I need to get Hawaii for Worked All States, and live on the East Coast (Virginia). Furthermore, I have a poor antenna, and thus only the prime times of the day seem to really be opened for me. What time of day/band is the best to make the QSO?
Here's a propagation prediction made using PropView with the VOACAP engine; the thicker the line the higher the probability of an opening:
As you can see, your best bet on the higher bands is 10m between 18Z and 23Z, followed by 12m around 18Z, and from 22-24Z.
On 40m and below, both ends of the path between you and HI must be in twilight or darkness, which as the screenshot shows means 4Z to 12Z.
Signal paths that parallel the solar terminator can be enhanced by "greyline propagation", but your QTH is too close to Hawaii for that.
In general, my experience is that band conditions are best for long-distance communication at sunrise and sunset. You generally want the sunset to be somewhere in between you and the person you are talking to, so probably something like 9 PM EST.
Beyond that, things like solar weather can make a big difference. I tend to use VOAProp for predicting when and on what band I can best make a contact. The ARRL also publishes propagation charts that show the best time of day. Their November 2013 chart shows that the best time is between 1600 and 0000 UTC, which is noon to 8 PM. Finally, voacap.com has an interactive web tool that can give you propagation predictions.

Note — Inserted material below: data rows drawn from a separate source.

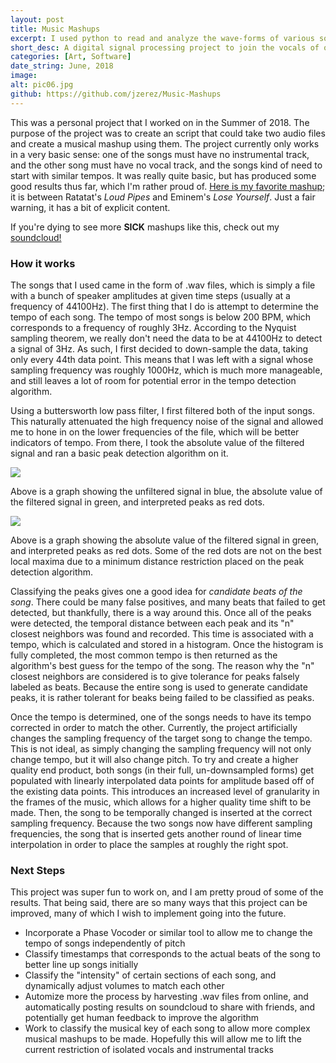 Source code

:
 ```yaml
---
layout: post
title: Music Mashups
excerpt: I used python to read and analyze the wave-forms of various songs in order to try to find their tempos. It then combines the lyrics of one song to the instrumentals to make a mashup! Most of the lyrics are from popular rap songs, and most of the instrumentals are from Ratatat, one of my favorite artists.
short_desc: A digital signal processing project to join the vocals of one song to instrumentals of another
categories: [Art, Software]
date_string: June, 2018
image:
alt: pic06.jpg
github: https://github.com/jzerez/Music-Mashups
---
```

This was a personal project that I worked on in the Summer of 2018. The purpose of the project was to create an script that could take two audio files and create a musical mashup using them. The project currently only works in a very basic sense: one of the songs must have no instrumental track, and the other song must have no vocal track, and the songs kind of need to start with similar tempos. It was really quite basic, but has produced some good results thus far, which I'm rather proud of. [Here is my favorite mashup](https://soundcloud.com/dell-flatitude/lose-your-loud-pipes); it is between Ratatat's _Loud Pipes_ and Eminem's _Lose Yourself_. Just a fair warning, it has a bit of explicit content.

If you're dying to see more **SICK** mashups like this, check out my [soundcloud!](https://soundcloud.com/dell-flatitude)

### How it works

The songs that I used came in the form of .wav files, which is simply a file with a bunch of speaker amplitudes at given time steps (usually at a frequency of 44100Hz). The first thing that I do is attempt to determine the tempo of each song. The tempo of most songs is below 200 BPM, which corresponds to a frequency of roughly 3Hz. According to the Nyquist sampling theorem, we really don't need the data to be at 44100Hz to detect a signal of 3Hz. As such, I first decided to down-sample the data, taking only every 44th data point. This means that I was left with a signal whose sampling frequency was roughly 1000Hz, which is much more manageable, and still leaves a lot of room for potential error in the tempo detection algorithm.

Using a buttersworth low pass filter, I first filtered both of the input songs. This naturally attenuated the high frequency noise of the signal and allowed me to hone in on the lower frequencies of the file, which will be better indicators of tempo. From there, I took the absolute value of the filtered signal and ran a basic peak detection algorithm on it.

![](../../img/music-mashups/music1.png)

Above is a graph showing the unfiltered signal in blue, the absolute value of the filtered signal in green, and interpreted peaks as red dots.

![](../../img/music-mashups/music2.png)

Above is a graph showing the absolute value of the filtered signal in green, and interpreted peaks as red dots. Some of the red dots are not on the best local maxima due to a minimum distance restriction placed on the peak detection algorithm.

Classifying the peaks gives one a good idea for _candidate beats of the song_. There could be many false positives, and many beats that failed to get detected, but thankfully, there is a way around this. Once all of the peaks were detected, the temporal distance between each peak and its "n" closest neighbors was found and recorded. This time is associated with a tempo, which is calculated and stored in a histogram. Once the histogram is fully completed, the most common tempo is then returned as the algorithm's best guess for the tempo of the song. The reason why the "n" closest neighbors are considered is to give tolerance for peaks falsely labeled as beats. Because the entire song is used to generate candidate peaks, it is rather tolerant for beaks being failed to be classified as peaks.

Once the tempo is determined, one of the songs needs to have its tempo corrected in order to match the other. Currently, the project artificially changes the sampling frequency of the target song to change the tempo. This is not ideal, as simply changing the sampling frequency will not only change tempo, but it will also change pitch. To try and create a higher quality end product, both songs (in their full, un-downsampled forms) get populated with linearly interpolated data points for amplitude based off of the existing data points. This introduces an increased level of granularity in the frames of the music, which allows for a higher quality time shift to be made. Then, the song to be temporally changed is inserted at the correct sampling frequency. Because the two songs now have different sampling frequencies, the song that is inserted gets another round of linear time interpolation in order to place the samples at roughly the right spot.

### Next Steps

This project was super fun to work on, and I am pretty proud of some of the results. That being said, there are so many ways that this project can be improved, many of which I wish to implement going into the future.

*   Incorporate a Phase Vocoder or similar tool to allow me to change the tempo of songs independently of pitch
*   Classify timestamps that corresponds to the actual beats of the song to better line up songs initially
*   Classify the "intensity" of certain sections of each song, and dynamically adjust volumes to match each other
*   Automize more the process by harvesting .wav files from online, and automatically posting results on soundcloud to share with friends, and potentially get human feedback to improve the algorithm
*   Work to classify the musical key of each song to allow more complex musical mashups to be made. Hopefully this will allow me to lift the current restriction of isolated vocals and instrumental tracks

Finally, remember that power and spectral power density make a big difference as well. 1500W on CW will propagate much farther than 10W on SSB. During good propagation conditions, however, 10W may be all that you need.
By my read of http://spacew.com/www/realtime.php it seems as if 10m could be open right now from Virginia. (Virginia, which is a big state, as compared to Rhode Island or Washington DC (not technically a state, but a tiny pin-point on the map))

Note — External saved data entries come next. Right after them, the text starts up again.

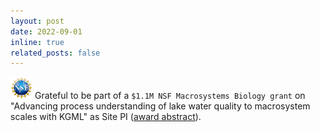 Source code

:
 ```yaml
---
layout: post
date: 2022-09-01
inline: true
related_posts: false
---
```


<img src="/assets/img/nsf-logo.png" alt="NSF" style="width:35px;"> Grateful to be part of a `$1.1M NSF Macrosystems Biology grant` on "Advancing process understanding of lake water quality to macrosystem scales with KGML" as Site PI ([award abstract](https://www.nsf.gov/awardsearch/showAward?AWD_ID=2213550)).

Your great circle distance from Washington National Airport to Honolulu International Airport is almost 7800km. (calculated here: http://www.gcmap.com/mapui?P=DCA-HNL) As the Space Weather page explains, the MUF prediction is for a 3000km path (multiply MUF by 1.1 for a 4000km path), which means you'll have to look for the midway points and hope that your signal bounces an extra time. Looking at the two midway points, I see that the MUF is just about 33MHz.
For a quick peek at what may very well be possible, you could look at the propagation predictor on the home page of http://qrz.com
Do remember that this is all "prediction" - this is an experimental service so you must experiment! In ham radio, there are no substitutes for listening or transmitting (on an open frequency!). Often, you may find that you think a given band is dead, but once you call CQ a few times, someone else you haven't heard yet will pop on and tell you that he's in the middle of a conversation with someone else you can't hear. If you're lucky, the station within earshot will have a conversation or at least a contact with you once he's done with the other fellow.
Many other factors affect your ability to make that contact: Are your antennas radiating in the correct direction? Is anyone listening? Are you scanning the bands to see which stations you can hear and where they're from? Are you calling CQ? If no-one is listening, you won't make a contact. If your antennas aren't right, you won't make a contact. If the conditions aren't right, you won't make a contact. If you don't call any stations, you won't make a contact.
Start with the ARRL propagation forecasts. These are updated every month and there is a specific forecast for the path from the East coast to Hawaii.
For a customized prediction, use the online VOACAP propagation predictor here:
Finally, you may want to check in with the 3905 Century Club nets. Those are on several bands at several times per day, and are dedicated to WAS and similar awards.
I can only add the perspective as to when I had a phone contact with KH6LC on 11/17/12 @ 22:24. I made the contact with 12W on 10m, I believe it was during ARRL November Sweepstakes contest. That's likely a really good bet, a lot of stations get on the air around that time. I'm hoping to snag AK as it's one of the remaining few that I need for my WAS.
Besides monitoring spotting sites for KH stations, you might try contacting when you know there are a lot of Hawaiian stations working the band and where they are working it. Two sources to consider. One is the Ohana Net which is on the air regularly on the 20 meter band and I hear them all the time (but, I am in Washington state). They have a web site where you should be able to find the times of their net schedule. I think they are Saturday mornings: http://www.ohananetradio.com
Another source is the Hawaii QSO Party which does not occur in 2015 until August (at least it is in the future for 2015). I think it is August 22nd but check their web site which is at: http://www.hawaiiqsoparty.org.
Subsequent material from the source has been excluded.